Sachsens Medienminister Oliver Schenk hat eine Erhöhung des Rundfunkbeitrags zum 1. Januar 2025 in Deutschland ausgeschlossen. Der CDU-Politiker sagte am Mittwoch in einer Gesprächsrunde auf dem Kongress Medientage Mitteldeutschland in Leipzig, dazu hätte man die Entscheidung, die von den Bundesländern einstimmig gefällt werden muss, jetzt schon auf den Weg bringen müssen. Man sei auf einem anderen Weg unterwegs, zu Finanzierungsproblemen der öffentlich-rechtlichen Medienhäuser komme es nicht. «Es gibt eine sehr große Rücklage, mit der dann auch erst mal in 25/26 dieser Bedarf abgedeckt werden kann. Der jetzige Beitrag läuft weiter», ergänzte der CDU-Politiker.
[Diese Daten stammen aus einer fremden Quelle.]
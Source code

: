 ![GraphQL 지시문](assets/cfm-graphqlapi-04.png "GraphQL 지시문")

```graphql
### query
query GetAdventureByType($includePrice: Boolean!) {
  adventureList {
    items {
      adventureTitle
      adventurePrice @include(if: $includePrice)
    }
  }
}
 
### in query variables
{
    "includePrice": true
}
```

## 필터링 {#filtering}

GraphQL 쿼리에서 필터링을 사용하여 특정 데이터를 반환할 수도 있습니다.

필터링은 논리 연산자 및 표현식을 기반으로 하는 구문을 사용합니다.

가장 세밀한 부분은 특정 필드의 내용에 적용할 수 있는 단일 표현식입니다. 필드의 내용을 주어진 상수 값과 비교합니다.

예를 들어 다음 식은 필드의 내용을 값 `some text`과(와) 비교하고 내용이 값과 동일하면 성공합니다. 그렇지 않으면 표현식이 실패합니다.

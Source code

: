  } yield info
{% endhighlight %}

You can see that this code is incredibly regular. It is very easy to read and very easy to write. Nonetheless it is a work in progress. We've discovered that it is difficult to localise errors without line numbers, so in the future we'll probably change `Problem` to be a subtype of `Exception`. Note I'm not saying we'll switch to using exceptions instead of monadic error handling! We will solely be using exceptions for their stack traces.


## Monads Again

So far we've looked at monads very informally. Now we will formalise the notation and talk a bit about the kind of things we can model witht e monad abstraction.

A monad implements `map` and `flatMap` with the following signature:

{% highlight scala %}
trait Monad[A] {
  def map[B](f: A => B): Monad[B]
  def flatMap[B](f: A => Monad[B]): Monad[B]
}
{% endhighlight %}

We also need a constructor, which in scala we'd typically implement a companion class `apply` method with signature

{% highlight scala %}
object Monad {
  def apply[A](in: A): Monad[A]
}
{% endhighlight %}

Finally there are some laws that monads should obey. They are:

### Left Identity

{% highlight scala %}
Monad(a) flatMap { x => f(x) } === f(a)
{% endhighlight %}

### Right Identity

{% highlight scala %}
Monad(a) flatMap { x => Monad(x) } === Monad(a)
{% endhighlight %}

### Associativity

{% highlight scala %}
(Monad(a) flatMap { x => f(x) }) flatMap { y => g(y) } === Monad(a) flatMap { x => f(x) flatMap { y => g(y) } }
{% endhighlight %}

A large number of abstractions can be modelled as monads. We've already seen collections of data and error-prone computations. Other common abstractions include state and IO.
Schenk sagte, man wolle im Länderkreis die Zeit nun nutzen, um Reformen bei ARD, ZDF und Deutschlandradio voranzutreiben. Bis Herbst wolle man einen Vorschlag erarbeitet haben. Der CDU-Politiker sagte auf dem Kongress auch, dass man «wahrscheinlich» ab 1. Januar 2027 einen neuen Beitrag festsetze.
Die Debatte um die Höhe des Rundfunkbeitrags läuft seit Monaten kontrovers. Die ZDF-Fernsehratsvorsitzende Marlehn Thieme sagte auf dem Medienkongress an die Adresse Schenks gerichtet: «Den offenen Verfassungsbruch zu riskieren als Staatsminister in einem Bundesland finde ich auch interessant.» Der Intendant des ARD-Senders Mitteldeutscher Rundfunk (MDR), Ralf Ludwig, sagte in Richtung Politik, dass er davon ausgehe, dass die bestehenden Staatsverträge für die Länder bindend seien und die Beitragsanhebung zum 1. Januar 2025 «kommen muss».